Are computations with Dual numbers twice as slow as non Duals?

After reading this I got the impression that computations with dual numbers are typically expected to be twice as slow as non-duals. The reasoning was that both the normal and dual computations have to calculated at each operation, much like in complex arithmetic.

However I fail to observe this in the following minimal example. The example is motivated by the computation of parts of the gradient of a function g(x::AbstractVector). Assuming forward mode AD, I can either split the function’s input into two vectors (one operating with dual numbers and the other not) or use dual numbers for everything. In doing the latter I don’t observe the nearly as much as (2*5 + 2*20)/(2* 5 + 20) = 1.667x slowdown that I would expect.

using ForwardDiff
using BenchmarkTools
using Base: Iterators

function f(x::AbstractVector{T}, y::AbstractVector) where {T}
    result = zero(T)
    for j in 1:1000  # 1000 "computations" to simulate a situation where f or g dominates allocation costs in override
        for value in x
            result += (0.9 * value)^j
        end
        for value in y
            result += (0.9 * value)^j
        end
    end
    return result
end

const x_values = ones(5)
const y_values = ones(20)

@btime ForwardDiff.gradient(x -> f(x, y_values), x_values)

const combined_values = vcat(x_values, y_values)

function g(combined::AbstractVector{T}) where {T}
    result = zero(T)
    for j in 1:1000  # 1000 "computations" to simulate a situation where f or g dominates allocation costs in override
        for value in combined
            result += (0.9 * value)^j
        end
    end
    return result
end

function override(x, y::T) where {T}
    result = T(x)
    for i in 1:length(y)
        result[i] = y[i]
    end
    return result
end

override(combined_values, x_values)
@btime ForwardDiff.gradient(x -> g(override(combined_values, x)), x_values)

Which gives:

  587.081 μs (4 allocations: 848 bytes)
  657.692 μs (5 allocations: 2.16 KiB)

Normally you can SIMD the primal and dual parts because there’s a lot of related computations.

2 Likes

^ the slow part is calculating the power of the values. The fast part is updating partials via multiplication.
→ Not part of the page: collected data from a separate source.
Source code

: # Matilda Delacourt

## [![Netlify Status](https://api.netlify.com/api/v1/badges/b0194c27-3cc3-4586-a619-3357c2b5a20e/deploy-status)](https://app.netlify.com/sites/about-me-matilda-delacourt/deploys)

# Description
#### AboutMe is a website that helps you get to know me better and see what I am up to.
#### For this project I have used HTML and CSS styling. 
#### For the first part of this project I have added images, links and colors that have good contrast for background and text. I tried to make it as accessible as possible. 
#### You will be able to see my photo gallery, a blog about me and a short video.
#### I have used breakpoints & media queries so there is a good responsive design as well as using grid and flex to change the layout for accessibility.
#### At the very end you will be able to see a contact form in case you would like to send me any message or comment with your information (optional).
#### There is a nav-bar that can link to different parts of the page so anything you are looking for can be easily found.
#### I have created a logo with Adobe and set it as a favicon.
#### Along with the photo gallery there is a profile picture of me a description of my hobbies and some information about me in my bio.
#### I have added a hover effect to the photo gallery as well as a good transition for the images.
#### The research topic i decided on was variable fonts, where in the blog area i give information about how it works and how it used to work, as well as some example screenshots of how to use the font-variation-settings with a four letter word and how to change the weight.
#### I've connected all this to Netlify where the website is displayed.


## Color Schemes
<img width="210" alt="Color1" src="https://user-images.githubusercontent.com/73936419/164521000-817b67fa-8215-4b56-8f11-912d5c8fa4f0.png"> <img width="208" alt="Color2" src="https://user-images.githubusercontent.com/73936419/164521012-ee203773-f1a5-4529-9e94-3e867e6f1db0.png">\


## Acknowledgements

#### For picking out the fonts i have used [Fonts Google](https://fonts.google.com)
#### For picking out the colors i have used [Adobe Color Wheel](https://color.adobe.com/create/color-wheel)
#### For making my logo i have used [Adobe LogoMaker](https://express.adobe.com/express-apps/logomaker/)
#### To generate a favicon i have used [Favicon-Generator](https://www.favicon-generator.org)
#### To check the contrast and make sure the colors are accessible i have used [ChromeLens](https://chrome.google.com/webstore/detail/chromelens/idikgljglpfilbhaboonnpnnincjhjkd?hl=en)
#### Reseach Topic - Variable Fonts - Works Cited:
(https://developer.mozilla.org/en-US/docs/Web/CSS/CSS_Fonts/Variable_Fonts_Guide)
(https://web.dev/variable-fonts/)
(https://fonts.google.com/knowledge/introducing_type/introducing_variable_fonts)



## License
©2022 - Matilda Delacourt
if y == zero(y) || iszero(partials(x))
    new_partials = zero(partials(x))
else
    new_partials = partials(x) * y * ($f)(v, y - 1)
end

If you have non-zero partials with respect to x in x ^ y, it would calculate ^ twice – I assume for accuracy reasons instead of x ^ (y-1) and multiplying for x ^ y.

In your chunk mode gradient, the partials(x) will sometimes be 0, letting it skip the second ^.
Take a linear combination before looping and ^ (e.g. multiply by a dense square matrix) to ensure none of the partials are zero, and you’ll probably get closer to the expected 2x.